* _Given entries_:
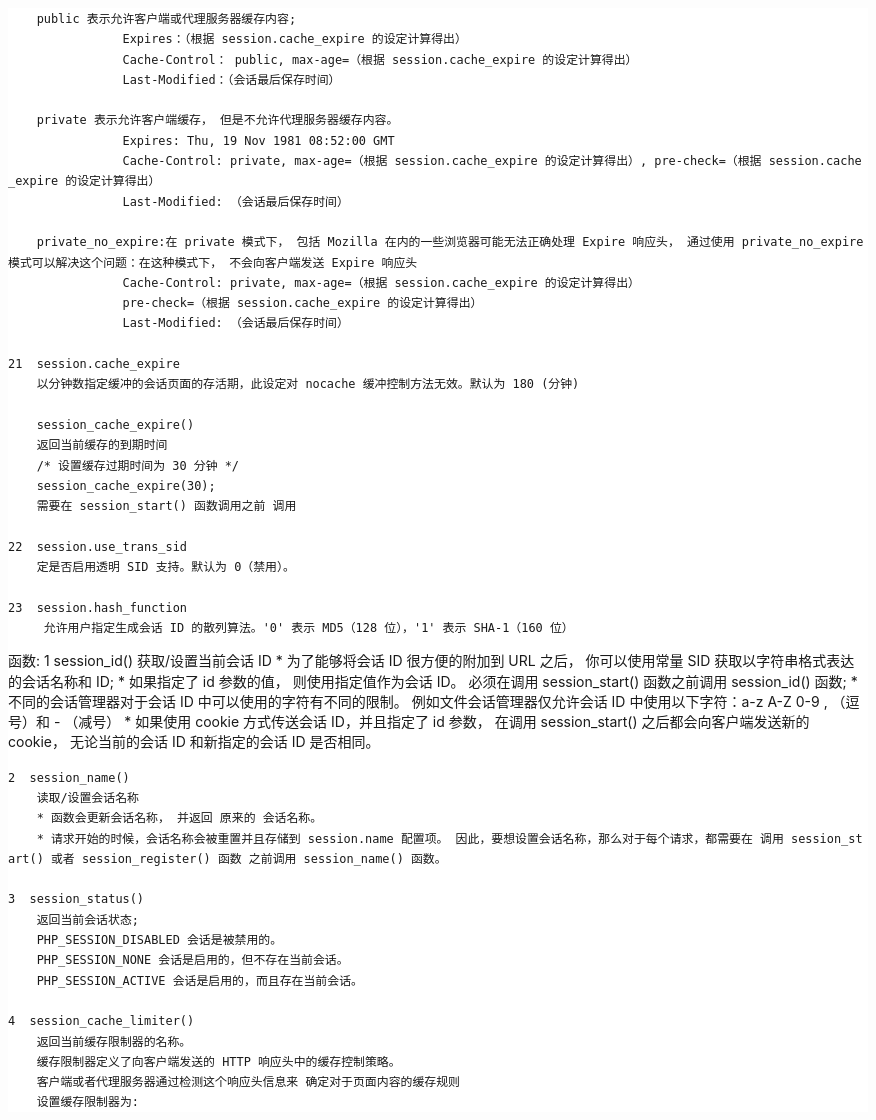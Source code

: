         public 表示允许客户端或代理服务器缓存内容;
                    Expires：（根据 session.cache_expire 的设定计算得出）
                    Cache-Control： public, max-age=（根据 session.cache_expire 的设定计算得出）
                    Last-Modified：（会话最后保存时间）

        private 表示允许客户端缓存， 但是不允许代理服务器缓存内容。
                    Expires: Thu, 19 Nov 1981 08:52:00 GMT
                    Cache-Control: private, max-age=（根据 session.cache_expire 的设定计算得出）, pre-check=（根据 session.cache_expire 的设定计算得出）
                    Last-Modified: （会话最后保存时间）

        private_no_expire:在 private 模式下， 包括 Mozilla 在内的一些浏览器可能无法正确处理 Expire 响应头， 通过使用 private_no_expire 模式可以解决这个问题：在这种模式下， 不会向客户端发送 Expire 响应头
                    Cache-Control: private, max-age=（根据 session.cache_expire 的设定计算得出）
                    pre-check=（根据 session.cache_expire 的设定计算得出）
                    Last-Modified: （会话最后保存时间）

    21  session.cache_expire
        以分钟数指定缓冲的会话页面的存活期，此设定对 nocache 缓冲控制方法无效。默认为 180 (分钟)

        session_cache_expire()
        返回当前缓存的到期时间
        /* 设置缓存过期时间为 30 分钟 */
        session_cache_expire(30);
        需要在 session_start() 函数调用之前 调用

    22  session.use_trans_sid
        定是否启用透明 SID 支持。默认为 0（禁用）。

    23  session.hash_function
         允许用户指定生成会话 ID 的散列算法。'0' 表示 MD5（128 位），'1' 表示 SHA-1（160 位）

函数:
    1  session_id()
        获取/设置当前会话 ID
        * 为了能够将会话 ID 很方便的附加到 URL 之后， 你可以使用常量 SID 获取以字符串格式表达的会话名称和 ID;
        * 如果指定了 id 参数的值， 则使用指定值作为会话 ID。 必须在调用 session_start() 函数之前调用 session_id() 函数;
        * 不同的会话管理器对于会话 ID 中可以使用的字符有不同的限制。 例如文件会话管理器仅允许会话 ID 中使用以下字符：a-z A-Z 0-9 , （逗号）和 - （减号）
        * 如果使用 cookie 方式传送会话 ID，并且指定了 id 参数， 在调用 session_start() 之后都会向客户端发送新的 cookie， 无论当前的会话 ID 和新指定的会话 ID 是否相同。

    2  session_name()
        读取/设置会话名称
        * 函数会更新会话名称， 并返回 原来的 会话名称。
        * 请求开始的时候，会话名称会被重置并且存储到 session.name 配置项。 因此，要想设置会话名称，那么对于每个请求，都需要在 调用 session_start() 或者 session_register() 函数 之前调用 session_name() 函数。

    3  session_status()
        返回当前会话状态;
        PHP_SESSION_DISABLED 会话是被禁用的。
        PHP_SESSION_NONE 会话是启用的，但不存在当前会话。
        PHP_SESSION_ACTIVE 会话是启用的，而且存在当前会话。

    4  session_cache_limiter()
        返回当前缓存限制器的名称。
        缓存限制器定义了向客户端发送的 HTTP 响应头中的缓存控制策略。
        客户端或者代理服务器通过检测这个响应头信息来 确定对于页面内容的缓存规则
        设置缓存限制器为:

* _Exercise details_: Pictures stay out of the copy, while everything else in the records above goes in exactly as written.

* _Finished task_:
Source code

:         public 表示允许客户端或代理服务器缓存内容;
                    Expires：（根据 session.cache_expire 的设定计算得出）
                    Cache-Control： public, max-age=（根据 session.cache_expire 的设定计算得出）
                    Last-Modified：（会话最后保存时间）

        private 表示允许客户端缓存， 但是不允许代理服务器缓存内容。
                    Expires: Thu, 19 Nov 1981 08:52:00 GMT
                    Cache-Control: private, max-age=（根据 session.cache_expire 的设定计算得出）, pre-check=（根据 session.cache_expire 的设定计算得出）
                    Last-Modified: （会话最后保存时间）

        private_no_expire:在 private 模式下， 包括 Mozilla 在内的一些浏览器可能无法正确处理 Expire 响应头， 通过使用 private_no_expire 模式可以解决这个问题：在这种模式下， 不会向客户端发送 Expire 响应头
                    Cache-Control: private, max-age=（根据 session.cache_expire 的设定计算得出）
                    pre-check=（根据 session.cache_expire 的设定计算得出）
                    Last-Modified: （会话最后保存时间）

    21  session.cache_expire
        以分钟数指定缓冲的会话页面的存活期，此设定对 nocache 缓冲控制方法无效。默认为 180 (分钟)

        session_cache_expire()
        返回当前缓存的到期时间
        /* 设置缓存过期时间为 30 分钟 */
        session_cache_expire(30);
        需要在 session_start() 函数调用之前 调用

    22  session.use_trans_sid
        定是否启用透明 SID 支持。默认为 0（禁用）。

    23  session.hash_function
         允许用户指定生成会话 ID 的散列算法。'0' 表示 MD5（128 位），'1' 表示 SHA-1（160 位）

函数:
    1  session_id()
        获取/设置当前会话 ID
        * 为了能够将会话 ID 很方便的附加到 URL 之后， 你可以使用常量 SID 获取以字符串格式表达的会话名称和 ID;
        * 如果指定了 id 参数的值， 则使用指定值作为会话 ID。 必须在调用 session_start() 函数之前调用 session_id() 函数;
        * 不同的会话管理器对于会话 ID 中可以使用的字符有不同的限制。 例如文件会话管理器仅允许会话 ID 中使用以下字符：a-z A-Z 0-9 , （逗号）和 - （减号）
        * 如果使用 cookie 方式传送会话 ID，并且指定了 id 参数， 在调用 session_start() 之后都会向客户端发送新的 cookie， 无论当前的会话 ID 和新指定的会话 ID 是否相同。

    2  session_name()
        读取/设置会话名称
        * 函数会更新会话名称， 并返回 原来的 会话名称。
        * 请求开始的时候，会话名称会被重置并且存储到 session.name 配置项。 因此，要想设置会话名称，那么对于每个请求，都需要在 调用 session_start() 或者 session_register() 函数 之前调用 session_name() 函数。

    3  session_status()
        返回当前会话状态;
        PHP_SESSION_DISABLED 会话是被禁用的。
        PHP_SESSION_NONE 会话是启用的，但不存在当前会话。
        PHP_SESSION_ACTIVE 会话是启用的，而且存在当前会话。

    4  session_cache_limiter()
        返回当前缓存限制器的名称。
        缓存限制器定义了向客户端发送的 HTTP 响应头中的缓存控制策略。
        客户端或者代理服务器通过检测这个响应头信息来 确定对于页面内容的缓存规则
        设置缓存限制器为:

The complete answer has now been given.